PROBLEM TO WORK ON:
What lines in the entries hold the string "want"? List them.

INFORMATION SUPPLIED:

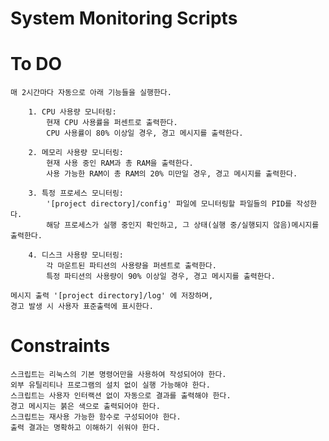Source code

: System Monitoring Scripts
======================================


# To DO

    매 2시간마다 자동으로 아래 기능들을 실행한다.

        1. CPU 사용량 모니터링:
            현재 CPU 사용률을 퍼센트로 출력한다.
            CPU 사용률이 80% 이상일 경우, 경고 메시지를 출력한다.
        
        2. 메모리 사용량 모니터링:
            현재 사용 중인 RAM과 총 RAM을 출력한다.
            사용 가능한 RAM이 총 RAM의 20% 미만일 경우, 경고 메시지를 출력한다.
        
        3. 특정 프로세스 모니터링:
            '[project directory]/config' 파일에 모니터링할 파일들의 PID를 작성한다.
            해당 프로세스가 실행 중인지 확인하고, 그 상태(실행 중/실행되지 않음)메시지를 출력한다.
        
        4. 디스크 사용량 모니터링:
            각 마운트된 파티션의 사용량을 퍼센트로 출력한다.
            특정 파티션의 사용량이 90% 이상일 경우, 경고 메시지를 출력한다.

    메시지 출력 '[project directory]/log' 에 저장하며,
    경고 발생 시 사용자 표준출력에 표시한다.


# Constraints

    스크립트는 리눅스의 기본 명령어만을 사용하여 작성되어야 한다.
    외부 유틸리티나 프로그램의 설치 없이 실행 가능해야 한다.
    스크립트는 사용자 인터랙션 없이 자동으로 결과를 출력해야 한다.
    경고 메시지는 붉은 색으로 출력되어야 한다.
    스크립트는 재사용 가능한 함수로 구성되어야 한다.
    출력 결과는 명확하고 이해하기 쉬워야 한다.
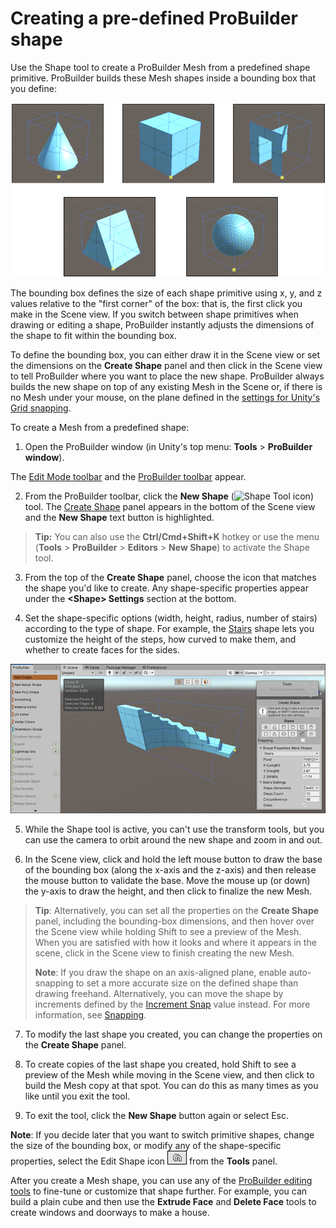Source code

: # Creating a pre-defined ProBuilder shape

Use the Shape tool to create a ProBuilder Mesh from a predefined shape primitive. ProBuilder builds these Mesh shapes inside a bounding box that you define:

![Previews of various shapes inside the same bounding box](images/shapes-bboxes.png)

The bounding box defines the size of each shape primitive using x, y, and z values relative to the "first corner" of the box: that is, the first click you make in the Scene view. If you switch between shape primitives when drawing or editing a shape, ProBuilder instantly adjusts the dimensions of the shape to fit within the bounding box.

To define the bounding box, you can either draw it in the Scene view or set the dimensions on the **Create Shape** panel and then click in the Scene view to tell ProBuilder where you want to place the new shape. ProBuilder always builds the new shape on top of any existing Mesh in the Scene or, if there is no Mesh under your mouse, on the plane defined in the [settings for Unity's Grid snapping](https://docs.unity3d.com/Manual/GridSnapping.html).

To create a Mesh from a predefined shape:  

1. Open the ProBuilder window (in Unity's top menu: **Tools** > **ProBuilder window**).

  The [Edit Mode toolbar](overview-ui.md#edit-mode-toolbar) and the [ProBuilder toolbar](toolbar.md) appear.

2. From the ProBuilder toolbar, click the **New Shape** (![Shape Tool icon](images/icons/Panel_Shapes.png)) tool. The [Create Shape](shape-tool.md) panel appears in the bottom of the Scene view and the **New Shape** text button is highlighted.

  > **Tip:** You can also use the **Ctrl/Cmd+Shift+K** hotkey or use the menu (**Tools** > **ProBuilder** > **Editors** > **New Shape**) to activate the Shape tool.

3. From the top of the **Create Shape** panel, choose the icon that matches the shape you'd like to create. Any shape-specific properties appear under the **&lt;Shape&gt; Settings** section at the bottom.

4. Set the shape-specific options (width, height, radius, number of stairs) according to the type of shape. For example, the [Stairs](Stair.md) shape lets you customize the height of the steps, how curved to make them, and whether to create faces for the sides.

  ![Preview of the stairs inside the bounding box](images/Example_ShapeToolsWithCurvedStair2.png)

5. While the Shape tool is active, you can't use the transform tools, but you can use the camera to orbit around the new shape and zoom in and out.

6. In the Scene view, click and hold the left mouse button to draw the base of the bounding box (along the x-axis and the z-axis) and then release the mouse button to validate the base. Move the mouse up (or down) the y-axis to draw the height, and then click to finalize the new Mesh.

  > **Tip**: Alternatively, you can set all the properties on the **Create Shape** panel, including the bounding-box dimensions, and then hover over the Scene view while holding Shift to see a preview of the Mesh. When you are satisfied with how it looks and where it appears in the scene, click in the Scene view to finish creating the new Mesh.
  >
  > **Note**: If you draw the shape on an axis-aligned plane, enable auto-snapping to set a more accurate size on the defined shape than drawing freehand. Alternatively, you can move the shape by increments defined by the [Increment Snap](https://docs.unity3d.com/Manual/GridSnapping.html#grid-and-snap) value instead. For more information, see [Snapping](shape-tool.md#Snapping).

7. To modify the last shape you created, you can change the properties on the **Create Shape** panel.

8. To create copies of the last shape you created, hold Shift to see a preview of the Mesh while moving in the Scene view, and then click to build the Mesh copy at that spot. You can do this as many times as you like until you exit the tool.

9. To exit the tool, click the **New Shape** button again or select Esc.

  **Note**: If you decide later that you want to switch primitive shapes, change the size of the bounding box, or modify any of the shape-specific properties, select the Edit Shape icon ![Edit Shape icon](images/icons/tool-arch.png) from the **Tools** panel.


After you create a Mesh shape, you can use any of the [ProBuilder editing tools](workflow-edit.md) to fine-tune or customize that shape further. For example, you can build a plain cube and then use the **Extrude Face** and **Delete Face** tools to create windows and doorways to make a house.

PROBLEM SOLUTION:
To define the bounding box, you can either draw it in the Scene view or set the dimensions on the **Create Shape** panel and then click in the Scene view to tell ProBuilder where you want to place the new shape. ProBuilder always builds the new shape on top of any existing Mesh in the Scene or, if there is no Mesh under your mouse, on the plane defined in the [settings for Unity's Grid snapping](https://docs.unity3d.com/Manual/GridSnapping.html).
  **Note**: If you decide later that you want to switch primitive shapes, change the size of the bounding box, or modify any of the shape-specific properties, select the Edit Shape icon ![Edit Shape icon](images/icons/tool-arch.png) from the **Tools** panel.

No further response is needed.